((

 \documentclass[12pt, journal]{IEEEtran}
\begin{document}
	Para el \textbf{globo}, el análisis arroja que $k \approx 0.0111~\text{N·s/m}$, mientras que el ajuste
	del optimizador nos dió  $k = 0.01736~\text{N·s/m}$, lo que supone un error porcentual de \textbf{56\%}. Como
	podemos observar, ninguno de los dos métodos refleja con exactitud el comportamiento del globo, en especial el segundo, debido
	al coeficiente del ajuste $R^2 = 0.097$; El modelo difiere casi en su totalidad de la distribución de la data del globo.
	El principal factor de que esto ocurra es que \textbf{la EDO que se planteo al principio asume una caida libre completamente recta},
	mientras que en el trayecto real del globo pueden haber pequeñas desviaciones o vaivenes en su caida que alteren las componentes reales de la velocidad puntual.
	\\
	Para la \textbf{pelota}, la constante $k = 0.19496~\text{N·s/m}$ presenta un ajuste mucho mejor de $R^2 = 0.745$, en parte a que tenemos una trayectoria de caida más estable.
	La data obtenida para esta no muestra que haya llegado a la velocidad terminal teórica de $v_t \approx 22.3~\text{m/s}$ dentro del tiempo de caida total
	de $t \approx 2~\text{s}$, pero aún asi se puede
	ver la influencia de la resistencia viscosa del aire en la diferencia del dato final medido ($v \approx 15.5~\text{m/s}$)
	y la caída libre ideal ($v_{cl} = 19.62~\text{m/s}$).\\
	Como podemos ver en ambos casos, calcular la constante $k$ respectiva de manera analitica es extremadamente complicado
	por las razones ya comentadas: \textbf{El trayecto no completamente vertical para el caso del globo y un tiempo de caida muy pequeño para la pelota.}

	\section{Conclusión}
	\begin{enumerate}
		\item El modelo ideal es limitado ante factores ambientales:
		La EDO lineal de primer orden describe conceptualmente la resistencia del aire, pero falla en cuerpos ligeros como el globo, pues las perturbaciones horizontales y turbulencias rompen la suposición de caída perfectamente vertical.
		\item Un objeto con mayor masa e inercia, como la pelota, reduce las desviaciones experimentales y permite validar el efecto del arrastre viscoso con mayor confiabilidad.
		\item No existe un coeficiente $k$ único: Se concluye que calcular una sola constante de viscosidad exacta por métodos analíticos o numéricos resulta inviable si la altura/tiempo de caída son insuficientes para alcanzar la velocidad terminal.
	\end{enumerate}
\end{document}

))

The complete material should be output once more, word for word.

Written response
 \documentclass[12pt, journal]{IEEEtran}
\begin{document}
	Para el \textbf{globo}, el análisis arroja que $k \approx 0.0111~\text{N·s/m}$, mientras que el ajuste
	del optimizador nos dió  $k = 0.01736~\text{N·s/m}$, lo que supone un error porcentual de \textbf{56\%}. Como
	podemos observar, ninguno de los dos métodos refleja con exactitud el comportamiento del globo, en especial el segundo, debido
	al coeficiente del ajuste $R^2 = 0.097$; El modelo difiere casi en su totalidad de la distribución de la data del globo.
	El principal factor de que esto ocurra es que \textbf{la EDO que se planteo al principio asume una caida libre completamente recta},
	mientras que en el trayecto real del globo pueden haber pequeñas desviaciones o vaivenes en su caida que alteren las componentes reales de la velocidad puntual.
	\\
	Para la \textbf{pelota}, la constante $k = 0.19496~\text{N·s/m}$ presenta un ajuste mucho mejor de $R^2 = 0.745$, en parte a que tenemos una trayectoria de caida más estable.
	La data obtenida para esta no muestra que haya llegado a la velocidad terminal teórica de $v_t \approx 22.3~\text{m/s}$ dentro del tiempo de caida total
	de $t \approx 2~\text{s}$, pero aún asi se puede
	ver la influencia de la resistencia viscosa del aire en la diferencia del dato final medido ($v \approx 15.5~\text{m/s}$)
	y la caída libre ideal ($v_{cl} = 19.62~\text{m/s}$).\\
	Como podemos ver en ambos casos, calcular la constante $k$ respectiva de manera analitica es extremadamente complicado
	por las razones ya comentadas: \textbf{El trayecto no completamente vertical para el caso del globo y un tiempo de caida muy pequeño para la pelota.}

	\section{Conclusión}
	\begin{enumerate}
		\item El modelo ideal es limitado ante factores ambientales:
		La EDO lineal de primer orden describe conceptualmente la resistencia del aire, pero falla en cuerpos ligeros como el globo, pues las perturbaciones horizontales y turbulencias rompen la suposición de caída perfectamente vertical.
		\item Un objeto con mayor masa e inercia, como la pelota, reduce las desviaciones experimentales y permite validar el efecto del arrastre viscoso con mayor confiabilidad.
		\item No existe un coeficiente $k$ único: Se concluye que calcular una sola constante de viscosidad exacta por métodos analíticos o numéricos resulta inviable si la altura/tiempo de caída son insuficientes para alcanzar la velocidad terminal.
	\end{enumerate}
\end{document}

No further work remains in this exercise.